If this latter group is right – both about the validity of the Quantity Theory and about using base money as the true measure – then we are in for one hell of an inflation. Fortunately (or, alas, perhaps unfortunately) they’re wrong. At least I’m convinced they’re wrong. But let’s examine what has happened. On September 1, the monetary base was $846 billion. On December 1, it was $1.483 trillion. As an annualized rate of increase, that would come to more than 800%. It’s an increase of $637 billion, enough to finance the whole federal deficit for fiscal year 2008, cut every household in America a $1000 check, and have plenty left over for everyone in Washington to spend on whores and liquor – and I’m talking Glenfiddich and Ashley Dupré here.

OK, I apologize to Miss Dupré (who I imagine doesn’t even like being called a “former sex worker,” let alone a “whore”), and for that matter, to everyone in Washington (many of whom are scrupulously monogamous teetotalers, and many of whom, indeed, are in categories to which the escort business doesn’t even market itself). I was using a conventional figure of speech to make a point: the Fed has created a huge, huge, huge amount of money in the past few months. And with T-bill rates already at zero and no danger of their going lower, it’s easy to imagine that the Fed will be able to finance the entire 2009 federal deficit, gargantuan though it is projected to be, and perhaps 2010 as well, without having much immediate effect on anything.
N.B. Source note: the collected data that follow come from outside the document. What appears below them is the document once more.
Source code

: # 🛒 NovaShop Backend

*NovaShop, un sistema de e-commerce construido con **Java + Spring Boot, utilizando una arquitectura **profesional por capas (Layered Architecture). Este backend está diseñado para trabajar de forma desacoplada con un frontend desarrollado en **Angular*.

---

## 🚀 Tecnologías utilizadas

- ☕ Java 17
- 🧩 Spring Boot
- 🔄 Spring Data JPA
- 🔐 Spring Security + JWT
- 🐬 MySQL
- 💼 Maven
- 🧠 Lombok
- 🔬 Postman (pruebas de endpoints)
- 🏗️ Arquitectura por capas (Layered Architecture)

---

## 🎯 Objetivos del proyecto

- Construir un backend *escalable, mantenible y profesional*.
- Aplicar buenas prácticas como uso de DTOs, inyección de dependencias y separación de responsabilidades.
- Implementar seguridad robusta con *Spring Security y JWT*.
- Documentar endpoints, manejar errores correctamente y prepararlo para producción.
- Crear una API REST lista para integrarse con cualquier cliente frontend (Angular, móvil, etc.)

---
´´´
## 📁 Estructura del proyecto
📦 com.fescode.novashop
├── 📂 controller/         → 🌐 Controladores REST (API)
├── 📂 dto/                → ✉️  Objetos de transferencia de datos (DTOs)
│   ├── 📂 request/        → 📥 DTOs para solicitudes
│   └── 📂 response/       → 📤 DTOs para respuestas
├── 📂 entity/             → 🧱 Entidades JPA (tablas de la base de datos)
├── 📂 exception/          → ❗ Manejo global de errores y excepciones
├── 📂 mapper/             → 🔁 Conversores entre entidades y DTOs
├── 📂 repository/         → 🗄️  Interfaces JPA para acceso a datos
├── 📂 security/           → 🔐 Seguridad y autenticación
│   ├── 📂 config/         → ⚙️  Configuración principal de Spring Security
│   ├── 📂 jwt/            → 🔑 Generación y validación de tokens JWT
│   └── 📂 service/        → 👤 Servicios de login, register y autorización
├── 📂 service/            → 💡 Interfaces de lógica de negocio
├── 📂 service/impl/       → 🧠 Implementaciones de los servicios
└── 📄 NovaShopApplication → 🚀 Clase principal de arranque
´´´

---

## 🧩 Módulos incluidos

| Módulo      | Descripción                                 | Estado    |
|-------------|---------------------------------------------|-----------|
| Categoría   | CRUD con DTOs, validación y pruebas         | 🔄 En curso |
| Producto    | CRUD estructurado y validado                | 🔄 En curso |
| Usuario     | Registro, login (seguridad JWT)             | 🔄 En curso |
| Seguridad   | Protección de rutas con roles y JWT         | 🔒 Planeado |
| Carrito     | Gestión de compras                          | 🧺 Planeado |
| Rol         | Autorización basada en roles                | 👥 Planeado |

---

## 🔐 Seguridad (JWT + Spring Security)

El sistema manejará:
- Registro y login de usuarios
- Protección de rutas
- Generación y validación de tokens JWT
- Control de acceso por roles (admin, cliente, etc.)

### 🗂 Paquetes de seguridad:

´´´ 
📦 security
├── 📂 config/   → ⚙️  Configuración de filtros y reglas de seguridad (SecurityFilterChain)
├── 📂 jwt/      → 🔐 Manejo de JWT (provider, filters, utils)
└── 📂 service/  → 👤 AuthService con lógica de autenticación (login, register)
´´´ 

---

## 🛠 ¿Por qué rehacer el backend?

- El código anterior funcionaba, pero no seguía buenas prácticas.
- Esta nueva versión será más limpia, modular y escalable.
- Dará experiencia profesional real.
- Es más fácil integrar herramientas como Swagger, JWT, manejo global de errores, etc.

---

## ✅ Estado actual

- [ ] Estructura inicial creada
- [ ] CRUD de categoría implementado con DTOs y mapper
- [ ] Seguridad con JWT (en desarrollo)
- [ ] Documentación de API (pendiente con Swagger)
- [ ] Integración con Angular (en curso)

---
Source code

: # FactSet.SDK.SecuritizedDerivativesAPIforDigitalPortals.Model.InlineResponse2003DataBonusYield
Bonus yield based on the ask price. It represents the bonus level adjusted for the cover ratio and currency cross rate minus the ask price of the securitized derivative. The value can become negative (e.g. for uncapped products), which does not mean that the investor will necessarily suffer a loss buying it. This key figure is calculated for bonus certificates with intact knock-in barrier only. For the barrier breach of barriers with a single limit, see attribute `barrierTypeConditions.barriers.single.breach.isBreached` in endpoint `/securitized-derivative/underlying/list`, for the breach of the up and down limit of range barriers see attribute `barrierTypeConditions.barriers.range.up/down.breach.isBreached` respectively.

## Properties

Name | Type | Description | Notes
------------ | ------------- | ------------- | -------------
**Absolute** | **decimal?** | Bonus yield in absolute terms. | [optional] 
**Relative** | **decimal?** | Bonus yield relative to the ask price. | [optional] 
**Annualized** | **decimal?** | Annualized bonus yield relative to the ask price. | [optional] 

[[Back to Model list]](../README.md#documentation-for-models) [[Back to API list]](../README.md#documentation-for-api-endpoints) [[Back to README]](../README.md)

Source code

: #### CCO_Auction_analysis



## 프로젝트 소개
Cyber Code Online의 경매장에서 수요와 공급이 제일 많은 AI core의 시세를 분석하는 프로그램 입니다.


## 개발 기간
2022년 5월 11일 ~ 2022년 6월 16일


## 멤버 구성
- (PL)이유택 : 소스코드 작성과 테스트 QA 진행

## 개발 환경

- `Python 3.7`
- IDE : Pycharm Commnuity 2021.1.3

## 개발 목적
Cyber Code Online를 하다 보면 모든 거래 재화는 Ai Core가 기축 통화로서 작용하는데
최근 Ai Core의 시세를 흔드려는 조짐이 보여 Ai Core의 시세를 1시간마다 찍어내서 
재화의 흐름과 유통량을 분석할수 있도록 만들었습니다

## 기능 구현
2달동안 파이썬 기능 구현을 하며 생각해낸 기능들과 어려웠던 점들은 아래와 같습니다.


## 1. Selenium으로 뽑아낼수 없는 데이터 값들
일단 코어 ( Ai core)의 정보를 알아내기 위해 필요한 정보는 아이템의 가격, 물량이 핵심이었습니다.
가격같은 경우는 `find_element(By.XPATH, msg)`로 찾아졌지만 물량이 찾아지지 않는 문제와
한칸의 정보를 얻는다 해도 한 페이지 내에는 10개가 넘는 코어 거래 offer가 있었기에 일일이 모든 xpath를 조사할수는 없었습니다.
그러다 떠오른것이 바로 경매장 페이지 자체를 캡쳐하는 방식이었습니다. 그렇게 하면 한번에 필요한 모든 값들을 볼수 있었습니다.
But in the long run, will it cause inflation? This is where I declare (in case you had any doubt) with the Keynesians. I’m not even sure that two years of fully monetized deficits would be enough to stop deflation, if it should happen, let alone cause inflation. In the textbook Keynesian model – the one in today’s textbooks, not the one Keynes would have put in if he had written a textbook – the case is pretty clear: there is a non-accelerating inflation rate of unemployment (NAIRU) – an idea, by the way, derived from the Natural Rate Theory associated with Milton Friedman, the leader of the Monetarist school. When the unemployment rate goes below the NAIRU, the inflation rate rises, and it keeps rising until unemployment goes back up. When the unemployment rate goes above the NAIRU, the inflation rate falls, and it keeps falling until unemployment comes back down.

One of the problems with the NAIRU is that nobody ever knows exactly what it is. But recent estimates have tended around 5 percent, and just about any economist will agree that it can’t be much higher than 6 percent. The unemployment rate for November was 6.7 percent, comfortably above anyone’s estimate of the NAIRU. A nearly universal consensus holds that it will rise from here, and some very reputable economists are talking casually about double digits. Moreover, the experience of recent business cycles suggests that, once it rises to its peak, it will come down only very slowly. So if you’re even just a little tiny bit Keynesian, you won’t be expecting much inflation for quite a while. If you take the textbook model as gospel and have confidence in recent empirical estimates of the NAIRU, you probably expect deflation, and you may be worried that the deflation could become quite severe.

I don’t take the textbook model as gospel, but I think it’s a pretty good way of looking at things, and I’m confident that the NAIRU – to the extent that the concept is valid – is not too far from 5 percent. Moreover, the 65 percent drop in the price of oil, which would have been considered wonderfully good news during most of the last 40 years, is not encouraging under today’s circumstances. Things could get quite ugly, and the ugliness will not resemble that of the 1970’s.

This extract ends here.